WHEREAS, the Issuer has previously issued 10.875% Senior Secured Notes due 2011 in accordance with the terms of the Indenture; and
WHEREAS, the Issuer has requested an amendment to the Indenture on the terms and conditions set forth herein; and
WHEREAS, Sections 9.1 and 9.2 of the Indenture provides that the Issuer, the Guarantors and the Trustee may amend, supplement or otherwise modify the Indenture with the consent of a stated percentage of Holders of a majority in aggregate principal amount of the Notes then outstanding (a majority, 66 2/3 or 100% as the case may be); and
WHEREAS, the Holders of at least 66 2/3% in aggregate principal amount of the Notes have consented to the amendment to the Indenture as set forth herein.
NOW, THEREFORE, the Issuer and the Trustee hereby agree as follows:
ARTICLE ONE
1.1 Definitions. For purposes of the Supplemental Indenture, the terms defined in the recitals shall have the meanings therein specified; any terms defined in the Indenture and not defined herein shall have the same meanings as defined in the Indenture; and references to Sections shall, unless the context indicates otherwise, be references to Sections of the Indenture.
1.2 Amendment to Permitted Indebtedness. Clauses (g) and (h) of the definition of Permitted Indebtedness are hereby amended in their entirety to read as follows:
(g) The Issuers incurrence or the incurrence by any Guarantor of Purchase Money Indebtedness or Capitalized Lease Obligations;
provided, that the aggregate amount of such Indebtedness incurred and outstanding at any time pursuant to this clause (g) (plus any Refinancing Indebtedness incurred to retire, defease, refinance, replace or refund such Indebtedness) does not exceed $5,000,000; and
(h) if no Event of Default shall have occurred and be continuing, the Issuers incurrence or the incurrence by any Guarantor of Indebtedness in an aggregate amount incurred and outstanding at any time pursuant to this clause (h) (plus any Refinancing Indebtedness incurred to retire, defease, refinance, replace or refund such Indebtedness) of up to $5,000,000.

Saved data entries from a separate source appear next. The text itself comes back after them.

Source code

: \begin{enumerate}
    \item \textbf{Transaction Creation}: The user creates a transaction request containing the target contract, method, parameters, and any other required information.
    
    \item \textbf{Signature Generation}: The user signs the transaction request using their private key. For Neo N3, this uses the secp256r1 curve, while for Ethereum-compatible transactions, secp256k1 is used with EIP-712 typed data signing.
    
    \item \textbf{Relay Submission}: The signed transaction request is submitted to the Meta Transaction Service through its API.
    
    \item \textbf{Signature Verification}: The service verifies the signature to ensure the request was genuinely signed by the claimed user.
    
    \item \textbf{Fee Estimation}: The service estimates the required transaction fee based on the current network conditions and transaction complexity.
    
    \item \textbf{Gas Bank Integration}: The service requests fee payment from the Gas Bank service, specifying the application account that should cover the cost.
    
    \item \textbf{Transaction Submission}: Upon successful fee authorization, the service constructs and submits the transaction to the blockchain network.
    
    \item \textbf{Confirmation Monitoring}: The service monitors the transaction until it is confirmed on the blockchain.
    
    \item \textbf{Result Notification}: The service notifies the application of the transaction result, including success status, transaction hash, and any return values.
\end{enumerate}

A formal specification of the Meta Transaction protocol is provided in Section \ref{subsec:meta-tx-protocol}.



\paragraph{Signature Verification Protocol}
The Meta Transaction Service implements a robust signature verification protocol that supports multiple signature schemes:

1.3 Amendment to Permitted Lien. Clause (i) of the definition of Permitted Lien is hereby amended by deleting the phrase clause (g)(i) of the definition of Permitted Indebtedness and replacing it with the phrase clause (g) of the definition of Permitted Indebtedness.
Clause (m) of the definition of Permitted Lien is hereby amended by inserting a semicolon immediately after Section 4.7(b) and deleting the remainder of such clause.
ARTICLE TWO
2.1 Amendment to Limitation on Incurrence of Additional Indebtedness and Disqualified Capital Stock.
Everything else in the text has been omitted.